Guest Essayist: J. Eric Wise
United States Congress, House Floor, United States Capitol, Washington, D.C.

 

Essay Read By Constituting America Founder, Actress Janine Turner

 

Almost 250 years ago, on December 16, 1773, American colonists dressed as Mohawk Indians dumped tea into Boston Harbor protesting under a rallying cry of “No taxation without representation.” We call this the Boston Tea Party.

23 years ago, in May of 2000 Washington, D.C. changed the design of its license plates replacing the words “Discover and Celebrate” with “Taxation Without Representation.” This memorialized D.C. residents’ grievance that they have no voting representatives in Congress.

Suffice it to say, the principle of representation is an enduring opinion that is at the heart of what it means to be an American. But like many such opinions that spring from what Abraham Lincoln called “the mystic chords of memory” does anyone really know, concretely, what it means?

To understand, perhaps it helps to think about concepts of sovereignty. For the most part after the end of the Roman Republic most of Europe was ruled by kings or emperors. They ruled on a religious, revealed, and practical basis known as divine right of kings.

Derived from the Bible and history, divine right of kings relied on the authority of Abraham over his children, the authority of anointed kings beginning with Saul and David, and the authority of Caesar over Rome and its dominions. A single person embodies the sovereign for subjects, and that person’s authority comes down from divinely sanctioned anointing, according to hereditary rules and conquest.

The Scottish protested the oppressions of the English king, Edward II. In the Declaration of Arbroath, the Scottish appealed to their own divine right of kings through conquest.

“The Britons they first drove out, the Picts they utterly destroyed, and, even though very often assailed by the Norwegians, the Danes and the English, they took possession of that home with many victories and untold efforts.”

Contradictions aside, that was how most of Europe thought about the question of just government.

But did this mean they had no representation? To the contrary, when the English nobles at Runnymede in 1215 forced the king to sign the Magna Carta, representation in parliament became part of the English system of government though that system remained clearly under the notion of the divine right of kings. The French, whose monarchy was more absolute, had the Estates General, beginning in 1302 A.D. The German principalities of the Holy Roman Empire had the Imperial diet, as early as 777 A.D.

If there is any doubt about the compatibility of divine right of kings and representation note that the Mayflower Compact, organized to authorize the colonial pilgrims to frame “just and equal laws,” begins with the identification of the signers as “the loyal subjects of our dread sovereign Lord King James.”

But compatibility is not the same thing as perfection, and at some point after the Protestant Reformation, new ideas about the authority of men over their conscience in the concept of the “priesthood of every believer” [presbyterii fidelium] led to new ideas about the authority of men over their own government.

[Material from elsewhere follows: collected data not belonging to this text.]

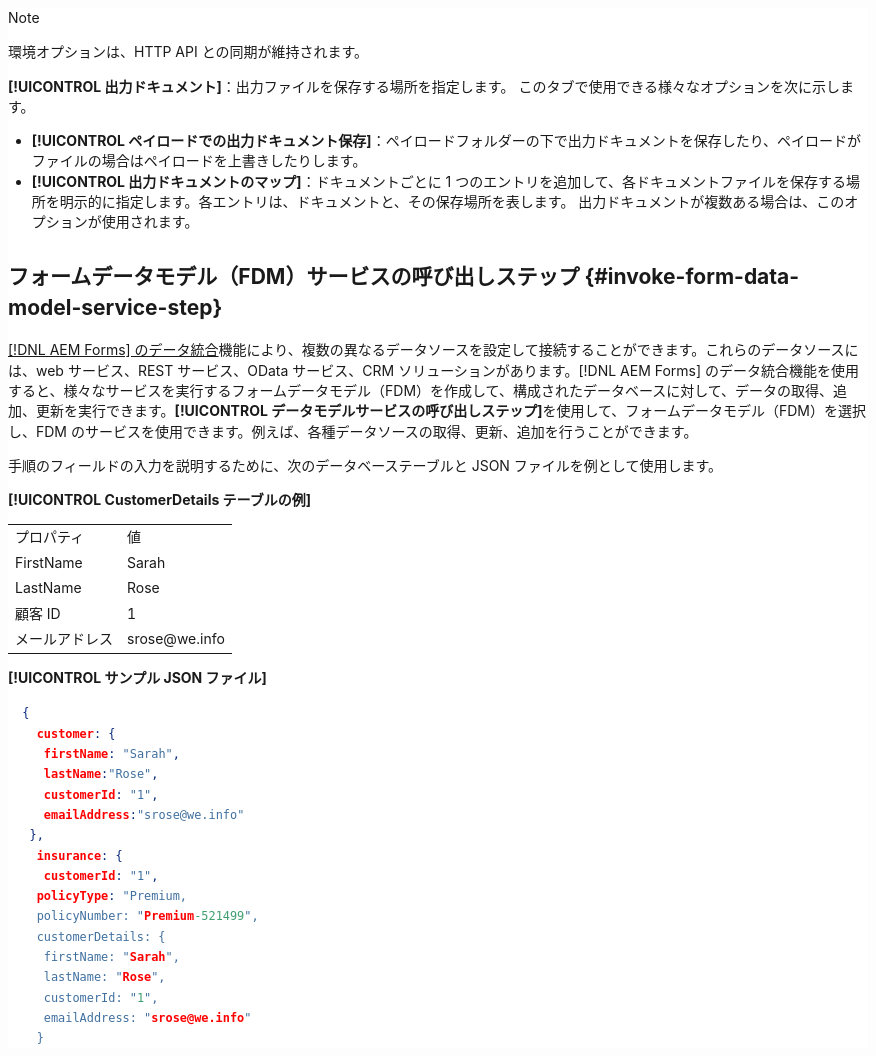 >[!NOTE]
>
>環境オプションは、HTTP API との同期が維持されます。

**[!UICONTROL 出力ドキュメント]**：出力ファイルを保存する場所を指定します。 このタブで使用できる様々なオプションを次に示します。
* **[!UICONTROL ペイロードでの出力ドキュメント保存]**：ペイロードフォルダーの下で出力ドキュメントを保存したり、ペイロードがファイルの場合はペイロードを上書きしたりします。
* **[!UICONTROL 出力ドキュメントのマップ]**：ドキュメントごとに 1 つのエントリを追加して、各ドキュメントファイルを保存する場所を明示的に指定します。各エントリは、ドキュメントと、その保存場所を表します。 出力ドキュメントが複数ある場合は、このオプションが使用されます。

## フォームデータモデル（FDM）サービスの呼び出しステップ {#invoke-form-data-model-service-step}

[[!DNL AEM Forms]  のデータ統合](data-integration.md)機能により、複数の異なるデータソースを設定して接続することができます。これらのデータソースには、web サービス、REST サービス、OData サービス、CRM ソリューションがあります。[!DNL AEM Forms] のデータ統合機能を使用すると、様々なサービスを実行するフォームデータモデル（FDM）を作成して、構成されたデータベースに対して、データの取得、追加、更新を実行できます。**[!UICONTROL データモデルサービスの呼び出しステップ]**&#x200B;を使用して、フォームデータモデル（FDM）を選択し、FDM のサービスを使用できます。例えば、各種データソースの取得、更新、追加を行うことができます。

手順のフィールドの入力を説明するために、次のデータベーステーブルと JSON ファイルを例として使用します。

**[!UICONTROL CustomerDetails テーブルの例]**

<table>
 <tbody> 
  <tr> 
   <td>プロパティ</td> 
   <td>値<br /> </td> 
  </tr> 
  <tr> 
   <td>FirstName<br /> </td> 
   <td>Sarah<br /> </td> 
  </tr> 
  <tr> 
   <td>LastName</td> 
   <td>Rose</td> 
  </tr> 
  <tr> 
   <td>顧客 ID</td> 
   <td>1</td> 
  </tr> 
  <tr> 
   <td>メールアドレス<br /> </td> 
   <td>srose@we.info</td> 
  </tr> 
 </tbody> 
</table>

**[!UICONTROL サンプル JSON ファイル]**

```json
  { 
    customer: { 
     firstName: "Sarah", 
     lastName:"Rose", 
     customerId: "1", 
     emailAddress:"srose@we.info" 
   }, 
    insurance: {
     customerId: "1", 
    policyType: "Premium,
    policyNumber: "Premium-521499",
    customerDetails: { 
     firstName: "Sarah",
     lastName: "Rose",
     customerId: "1",
     emailAddress: "srose@we.info" 
    }
```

In Connecticut, in the 1600s, the Reverend Thomas Hooker established in his sermons consent as the basis of government rather than divine right of kings. “The foundation of authority is laid firstly in the free consent of people,” he propounded from the pulpit. And in 1639, he drafted the Fundamental Orders governing Windsor, Hartford and Wethersfield, the first charter government in the New World that did not appeal to the authority of a king for its basis in justice. Reverend John Wise of Massachusetts would preach and protest in 1687 against the imposition of taxation without representation. President Calvin Coolidge would later praise Reverend John Wise as an inspiration of the Declaration of Independence.

One should observe that the positions of Hooker preceded Thomas Hobbes’ theoretical writing on consent in Leviathan by more than 11 years, and John Locke’s theoretical writing on consent in Two Treatises by 50 years. Should anyone tell you the foundations of American notions of consent were dreamed up by theoreticians or first came to mind in 1776, correct them. Theory backfilled the practice and ethos that had taken root and was growing in America from the very start.

By the time the American Revolution rolled up on the English, Americans had been thinking about government and justice in terms of consent for more than 100 years. The Declaration of Independence reiterated and memorialized this, stating “Governments are instituted among Men, deriving their just powers from the consent of the governed.”

But consent requires renewal, and this implied that the practice of the colonists of electing their representatives would continue under the new forms of government of the new nation. Every election is a reflection of the principle of consent, which is not just compatible with consent but a microcosm of a broader conception of the universe. God chooses us; we choose our form of government; we choose to renew it through amendment of its form; we choose our representatives in our form of government.

J. Eric Wise is a partner in the law firm of Alston & Bird.